It is the season to compare Barack Obama to Abraham Lincoln. Two thin men from rude beginnings, relatively new to Washington but wise to the world, bring the nation together to face a crisis. Both are superb rhetoricians, both geniuses at stagecraft and timing. Obama, like Lincoln and unlike most modern politicians, even writes his own speeches, or at least drafts the really important ones-by hand, on yellow legal paper-such as his remarkably honest speech on race during the Reverend Wright imbroglio last spring.
Obama does have a talented young speechwriter named Jon Favreau, and on the day before the election, Favreau worked up a draft of a victory speech and sent it to Obama. The word came back from Obama's chief strategist, David Axelrod, who was sitting with Obama in Charlotte, N.C.: "Barack wants to lean into bipartisanship a little more. Even though the Democrats have won a great victory, we should reach out and be humbled by it. Figure out a good Lincoln quote to bring it all together," advised Axelrod, who suggested looking at the end of Lincoln's first Inaugural Address.
More than familiar with Lincoln's rhetoric, Favreau decided to pass on the most overquoted passage of all, invoking "the better angels of our nature," and to quote the words that came before: "We are not enemies, but friends … Though passion may have strained, it must not break our bonds of affection."
To a public thoroughly sick of partisan bickering, these words rang with hope as Obama spoke them on election night before a vast crowd in Chicago's Grant Park. If there was any one message that defined the Obama campaign from the beginning, it was his promise to rise above the petty politics of division and unite the country. But now comes reality. The newly elected Congress will be left of center, particularly the old liberal bulls that chair committees and form much of the leadership of the House and Senate. The country, on the other hand, remains right of center (exit polls on Election Day show that 22 percent of voters identify themselves as liberal, 33 percent as conservative and 46 percent as moderate). Especially in the Senate, where the Democrats will be perhaps two or three votes shy of the 60 needed to break a filibuster and pass a bill, compromise and coalition-building will be the order of the day. If Obama is to accomplish much of anything, he is going to need all the leadership skills of a Lincoln.

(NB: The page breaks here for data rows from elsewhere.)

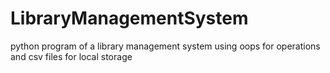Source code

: # LibraryManagementSystem
python program of a library management system using oops for operations and csv files for local storage 
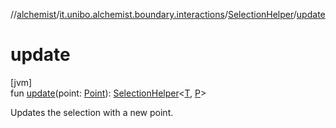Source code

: //[alchemist](../../../index.md)/[it.unibo.alchemist.boundary.interactions](../index.md)/[SelectionHelper](index.md)/[update](update.md)

# update

[jvm]\
fun [update](update.md)(point: [Point](https://docs.oracle.com/javase/8/docs/api/java/awt/Point.html)): [SelectionHelper](index.md)<[T](index.md), [P](index.md)>

Updates the selection with a new point.
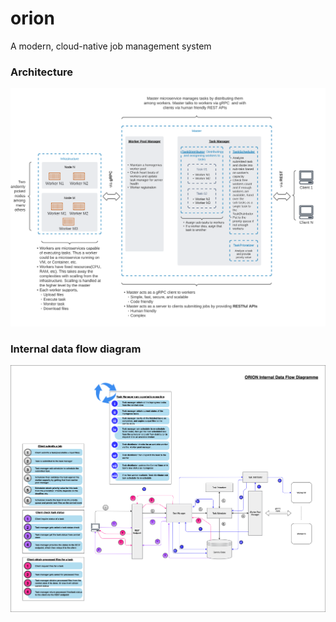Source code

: # orion
A modern, cloud-native job management system

### Architecture
![orion-architecture](./orion-architecture.png)

### Internal data flow diagram
![orion-internal-data-flow](./orion-internal-data-flow.png)
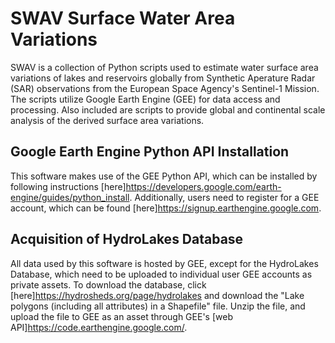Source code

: # SWAV Surface Water Area Variations

SWAV is a collection of Python scripts used to estimate water surface area variations of lakes and reservoirs globally from Synthetic Aperature Radar (SAR) observations from the European Space Agency's Sentinel-1 Mission. The scripts utilize Google Earth Engine (GEE) for data access and processing. Also included are scripts to provide global and continental scale analysis of the derived surface area variations.

## Google Earth Engine Python API Installation
This software makes use of the GEE Python API, which can be installed by following instructions [here]https://developers.google.com/earth-engine/guides/python_install. Additionally, users need to register for a GEE account, which can be found [here]https://signup.earthengine.google.com.

## Acquisition of HydroLakes Database
All data used by this software is hosted by GEE, except for the HydroLakes Database, which need to be uploaded to individual user GEE accounts as private assets. To download the database, click [here]https://hydrosheds.org/page/hydrolakes and download the "Lake polygons (including all attributes) in a Shapefile" file. Unzip the file, and upload the file to GEE as an asset through GEE's [web API]https://code.earthengine.google.com/.
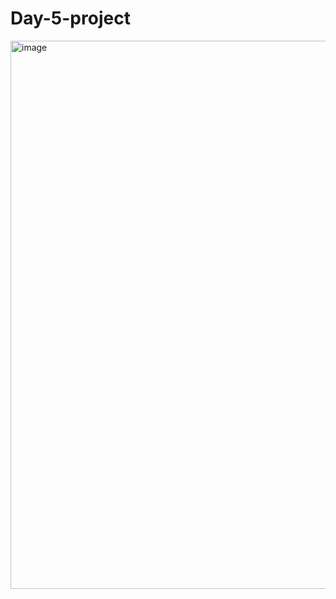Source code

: # Day-5-project



<img width="932" height="877" alt="image" src="https://github.com/user-attachments/assets/79e200df-e7ae-48fd-aeb7-fd4bf2476605" />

The theme of Obama's Inauguration is taken from a line in Lincoln's Gettysburg Address: "A New Birth of Freedom." Asked in January by CBS anchor Katie Couric which book, aside from the Bible, he would find essential in the Oval Office, Obama answered, "Team of Rivals." Doris Kearns Goodwin's 2005 bestseller recounts how Lincoln surrounded himself with advisers who were better educated and more experienced and who made no secret of coveting Lincoln's job. Obama has yet to announce his cabinet, but he is clearly looking at some strong personalities, such as Larry Summers at Treasury, and he is considering keeping on Bush's secretary of defense, Robert Gates. Bursting with ego, Rahm Emanuel, Obama's pick as White House chief of staff, does not at all fit the "No Drama" Obama mode of the campaign. Emanuel once sent a foe a dead fish wrapped in newspaper.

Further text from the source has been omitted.